_How to complete this task_
Restate word for word the lines that run from the one containing "또한 유니타리 행렬에 대한 스펙트럼 정리에 따르면, (그렇다는 사실을 그냥" to the last line of the data, both ends included.

(Stored records)
--
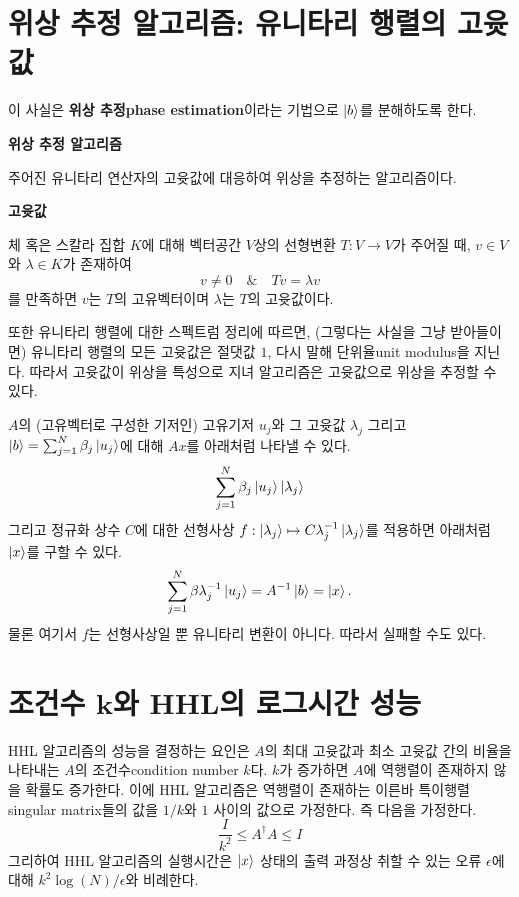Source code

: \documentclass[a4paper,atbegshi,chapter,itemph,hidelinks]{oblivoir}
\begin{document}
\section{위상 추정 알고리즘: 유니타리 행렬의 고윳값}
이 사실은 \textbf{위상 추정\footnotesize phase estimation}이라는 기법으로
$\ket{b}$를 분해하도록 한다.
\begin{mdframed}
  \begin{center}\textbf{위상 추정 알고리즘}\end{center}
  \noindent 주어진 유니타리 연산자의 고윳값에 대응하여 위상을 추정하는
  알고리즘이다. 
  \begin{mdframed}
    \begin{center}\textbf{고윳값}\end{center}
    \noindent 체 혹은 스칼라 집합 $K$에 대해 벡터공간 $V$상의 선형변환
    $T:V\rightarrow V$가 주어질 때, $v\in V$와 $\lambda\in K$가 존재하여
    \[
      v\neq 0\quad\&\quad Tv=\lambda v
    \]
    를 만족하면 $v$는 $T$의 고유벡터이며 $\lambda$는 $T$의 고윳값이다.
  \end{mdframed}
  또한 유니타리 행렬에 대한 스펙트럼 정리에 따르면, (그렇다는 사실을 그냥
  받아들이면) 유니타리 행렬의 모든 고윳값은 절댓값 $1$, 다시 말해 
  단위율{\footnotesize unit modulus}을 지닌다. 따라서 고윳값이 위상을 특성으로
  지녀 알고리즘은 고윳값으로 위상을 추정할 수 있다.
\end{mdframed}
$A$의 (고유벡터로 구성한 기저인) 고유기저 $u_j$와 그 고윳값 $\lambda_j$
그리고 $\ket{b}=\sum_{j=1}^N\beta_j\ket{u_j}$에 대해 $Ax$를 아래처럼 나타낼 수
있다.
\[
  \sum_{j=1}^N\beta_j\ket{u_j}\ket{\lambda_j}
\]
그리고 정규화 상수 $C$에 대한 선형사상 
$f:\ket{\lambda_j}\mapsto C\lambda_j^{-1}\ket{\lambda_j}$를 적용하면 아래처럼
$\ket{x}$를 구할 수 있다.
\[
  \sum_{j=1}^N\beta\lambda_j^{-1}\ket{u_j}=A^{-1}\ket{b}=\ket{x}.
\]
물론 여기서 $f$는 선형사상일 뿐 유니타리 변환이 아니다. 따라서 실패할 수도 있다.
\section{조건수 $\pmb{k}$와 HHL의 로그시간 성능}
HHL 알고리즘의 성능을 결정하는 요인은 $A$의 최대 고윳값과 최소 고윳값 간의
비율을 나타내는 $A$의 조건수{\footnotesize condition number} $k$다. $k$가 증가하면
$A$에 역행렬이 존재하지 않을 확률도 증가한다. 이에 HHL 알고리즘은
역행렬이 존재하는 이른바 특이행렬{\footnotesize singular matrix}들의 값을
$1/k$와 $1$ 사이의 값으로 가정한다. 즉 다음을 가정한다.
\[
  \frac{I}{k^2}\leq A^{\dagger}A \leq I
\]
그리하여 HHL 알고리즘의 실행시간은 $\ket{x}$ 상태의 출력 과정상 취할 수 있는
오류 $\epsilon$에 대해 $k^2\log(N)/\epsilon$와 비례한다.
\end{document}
--
_Answer section_
  또한 유니타리 행렬에 대한 스펙트럼 정리에 따르면, (그렇다는 사실을 그냥
  받아들이면) 유니타리 행렬의 모든 고윳값은 절댓값 $1$, 다시 말해 
  단위율{\footnotesize unit modulus}을 지닌다. 따라서 고윳값이 위상을 특성으로
  지녀 알고리즘은 고윳값으로 위상을 추정할 수 있다.
\end{mdframed}
$A$의 (고유벡터로 구성한 기저인) 고유기저 $u_j$와 그 고윳값 $\lambda_j$
그리고 $\ket{b}=\sum_{j=1}^N\beta_j\ket{u_j}$에 대해 $Ax$를 아래처럼 나타낼 수
있다.
\[
  \sum_{j=1}^N\beta_j\ket{u_j}\ket{\lambda_j}
\]
그리고 정규화 상수 $C$에 대한 선형사상 
$f:\ket{\lambda_j}\mapsto C\lambda_j^{-1}\ket{\lambda_j}$를 적용하면 아래처럼
$\ket{x}$를 구할 수 있다.
\[
  \sum_{j=1}^N\beta\lambda_j^{-1}\ket{u_j}=A^{-1}\ket{b}=\ket{x}.
\]
물론 여기서 $f$는 선형사상일 뿐 유니타리 변환이 아니다. 따라서 실패할 수도 있다.
\section{조건수 $\pmb{k}$와 HHL의 로그시간 성능}
HHL 알고리즘의 성능을 결정하는 요인은 $A$의 최대 고윳값과 최소 고윳값 간의
비율을 나타내는 $A$의 조건수{\footnotesize condition number} $k$다. $k$가 증가하면
$A$에 역행렬이 존재하지 않을 확률도 증가한다. 이에 HHL 알고리즘은
역행렬이 존재하는 이른바 특이행렬{\footnotesize singular matrix}들의 값을
$1/k$와 $1$ 사이의 값으로 가정한다. 즉 다음을 가정한다.
\[
  \frac{I}{k^2}\leq A^{\dagger}A \leq I
\]
그리하여 HHL 알고리즘의 실행시간은 $\ket{x}$ 상태의 출력 과정상 취할 수 있는
오류 $\epsilon$에 대해 $k^2\log(N)/\epsilon$와 비례한다.
\end{document}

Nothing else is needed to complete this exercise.